Popular Hebrew etymology seems to have derived 'Lilith'
from 'layil,' 'night'; and she therefore often appears
as a hairy night-monster, as she also does in Arabian
folklore. Solomon suspected the Queen of Sheba of being
Lilith, because she had hairy legs. His judgement on the
two harlots is recorded in 1 Kings III:16. According to
Isaiah XXXIV:14-15, Lilith dwells among the desolate
ruins in the Edomite Desert where satyrs ("se'ir"),
reems {2}, pelicans, owls {3}, jackals, ostriches,
arrow-snakes and kites {4} keep her company.

[4] Lilith's children are called 'lilim.' In the _Targum
Yerushalmi_, the priestly blessing of Numbers VI:26
becomes: "The Lord bless thee in all thy doings, and
preserve thee from the Lilim!" The fourth-century AD
commentator Hieronymous identified Lilith with the Greek
Lamia, a Libyan queen deserted by Zeus, whom his wife
Hera robbed of her children. She took revenge by robbing
other women of theirs.

[5] The Lamiae, who seduced sleeping men, sucked their
blood and ate their flesh, as Lilith and her
fellow-demonesses did, were also known as 'Empusae,'
'forcers-in'; or 'Mormolyceia,' 'frightening wolves';
and described as 'Children of Hecate.' A Hellenistic
relief shows a naked Lamia straddling a traveller asleep
on his back. It is characteristic of civilizations where
women are treated as chattels that they must adopt the
recumbent posture during intercourse, which Lilith
refused. That Greek witches who worshipped Hecate
favoured the superior posture, we know from Apuleius;
and it occurs in early Sumerian representations of the
sexual act, though not in the Hittite. Malinowski writes
that Melanesian girls ridicule what they call 'the
missionary position,'{5} which demands that they should
lie passive and recumbent.

[6] 'Naamah,' 'pleasant,' is explained as meaning that
'the demoness sang pleasant songs to idols.' 'Zmargad'
suggests 'smaragdos,' the semi-precious aquamarine; and
may therefore be her submarine dwelling. A demon named
Smaragos occurs in the _Homeric Epigrams_.

- pps 65 - 69

{1} Apotropaic. "Intended to ward off evil."

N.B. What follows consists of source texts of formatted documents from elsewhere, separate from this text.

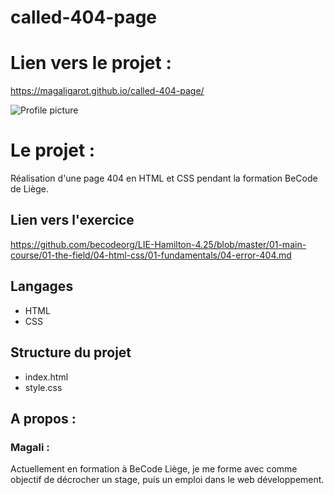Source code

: # called-404-page

# Lien vers le projet :
https://magaligarot.github.io/called-404-page/

![Profile picture](/home/magaligarot/BeCode/called-404-page/404error.png)

# Le projet :

Réalisation d'une page 404 en HTML et CSS pendant la formation BeCode de Liège.

## Lien vers l'exercice
https://github.com/becodeorg/LIE-Hamilton-4.25/blob/master/01-main-course/01-the-field/04-html-css/01-fundamentals/04-error-404.md


## Langages 
* HTML
* CSS

## Structure du projet
* index.html
* style.css

## A propos :

### Magali :

Actuellement en formation à BeCode Liège, je me forme avec comme objectif de décrocher un stage, puis un emploi dans le web développement. 

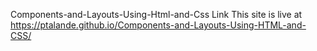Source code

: Components-and-Layouts-Using-Html-and-Css Link
This site is live at https://ptalande.github.io/Components-and-Layouts-Using-HTML-and-CSS/
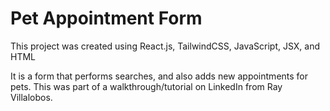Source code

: # Pet Appointment Form

This project was created using React.js, TailwindCSS, JavaScript, JSX, and HTML 

It is a form that performs searches, and also adds new appointments for pets. This was part of a walkthrough/tutorial on LinkedIn from Ray Villalobos.
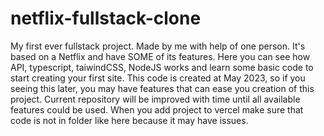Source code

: # netflix-fullstack-clone
My first ever fullstack project. Made by me with help of one person. It's based on a Netflix and have SOME of its features.
Here you can see how API, typescript, taiwindCSS, NodeJS works and learn some basic code to start creating your first site.
This code is created at May 2023, so if you seeing this later, you may have features that can ease you creation of this project.
Current repository will be improved with time until all available features could be used.
When you add project to vercel make sure that code is not in folder like here because it may have issues.
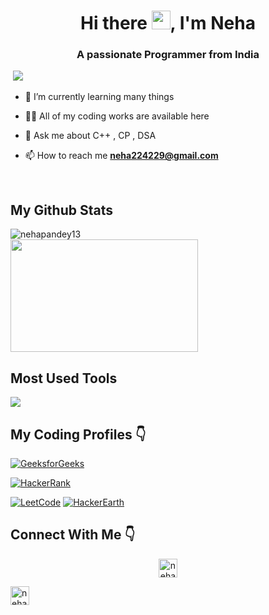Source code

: <h1 align="center">Hi there <img src="https://github.com/nehapandey13/nehapandey13/blob/main/assets/Hi.gif" height="30px" />, I'm Neha</h1>
<h3 align="center">A passionate Programmer from India</h3>

<p align="left">
  <img src="https://komarev.com/ghpvc/?username=nehapandey13" alt="" />
  <a href="mailto:neha224229@gmail.com"><img src='https://img.shields.io/badge/Gmail-mail%20me-red' /></a>
</p>

 
<p align="left">
  
- 🌱 I’m currently learning many things

- 👨‍💻 All of my coding works are available here

- 💬 Ask me about C++ , CP , DSA 

- 📫 How to reach me **neha224229@gmail.com**
</p>

<br>

## My Github Stats

 <p><img align="left" src="https://github-readme-stats.vercel.app/api?username=nehapandey13&show_icons=true" alt="nehapandey13" /></p> 
 <p> &nbsp; &nbsp; &nbsp; &nbsp; &nbsp; &nbsp; &nbsp; &nbsp; &nbsp; &nbsp; &nbsp; &nbsp; &nbsp; &nbsp; 
  <img align="center" src="https://media.tenor.com/images/dc545e5a0f93c9b2bf1d4f0af54ebbff/tenor.gif" width="300" height="180"></p>


## Most Used Tools
<p align="left"> 
	<a href="https://github.com/nehapandey13">
	  <img align="center" src="https://github-readme-stats.vercel.app/api/top-langs/?username=nehapandey13&hide=javascript&custom_title=Most%20Used%20Languages%20and%20Tools&card_width=350" />
	</a>
</p>

## My Coding Profiles 👇

<!-- <a href="https://auth.geeksforgeeks.org/user/nehapandey13/practice/" target="_blank"><img align="center" src="https://github.com/nehapandey13/nehapandey13/blob/main/icons/gfg.png" alt="nehapandey13" height="60" width="60" /></a>
 
 <a href="https://www.hackerrank.com/nehapandey13" target="_blank"><img align="center" src="https://github.com/nehapandey13/nehapandey13/blob/main/icons/hcr.png" alt="nehapandey13" height="60" width="60" /></a> -->
 
[![GeeksforGeeks](https://img.shields.io/badge/GeeksforGeeks-nehapandey13-green?&style=flat-square&logo=geeksforgeeks&logoColor=white)](https://auth.geeksforgeeks.org/user/nehapandey13/practice)

[![HackerRank](https://img.shields.io/badge/HackerRank-nehapandey13-darkgreen?&style=flat-square&logo=hackerrank&logoColor=dark-green)](https://www.hackerrank.com/nehapandey13/)

[![LeetCode](https://img.shields.io/badge/LeetCode-nehapandey13-purple?&style=flat-square&logo=leetcode&logoColor=royal-blue)](https://leetcode.com/nehapandey13/)
[![HackerEarth](https://img.shields.io/badge/HackerEarth-nehapandey13-yellow?&style=flat-square&logo=hackerearth&logoColor=yellow)](https://www.hackerearth.com/@nehapandey13)


## Connect With Me 👇
<p align="center">
<a href="https://linkedin.com/in/nehapandey13" target="_blank"><img align="center" src="https://cdn.jsdelivr.net/npm/simple-icons@3.0.1/icons/linkedin.svg" alt="nehapandey13" height="30" width="30" /></a>

<a href="https://www.youtube.com/channel/UCFQOSjZt3gcsrKSok7klqsQ?view_as=subscriber" target="_blank"><img align="center" src="https://cdn.jsdelivr.net/npm/simple-icons@3.0.1/icons/youtube.svg" alt="nehapandey13" height="30" width="30" /></a>
</p>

{2} Reems. Thanks to Diccon Frankborn (
for the following:

The reem -- properly, re'em, pronounced roughly "ray-em" -- was
the aurochs, the largest and most dangerous wild ox that ever

{3} The owl is particularly sacred --if that's the right word-- to
Lilith. A Sumerian relief, now popularly available in
reproduction, shows her with owl's feet, standing on the backs of
a pair of lions and holding the Sumerian version of the Ankh in
each hand.

{4} Kites. A carrion-bird, related to the vulture.

{5} Now you know where the term comes from!

Love is the law, love under will.

- Christeos Pir

... And the just man rages in the wilds where lions roam.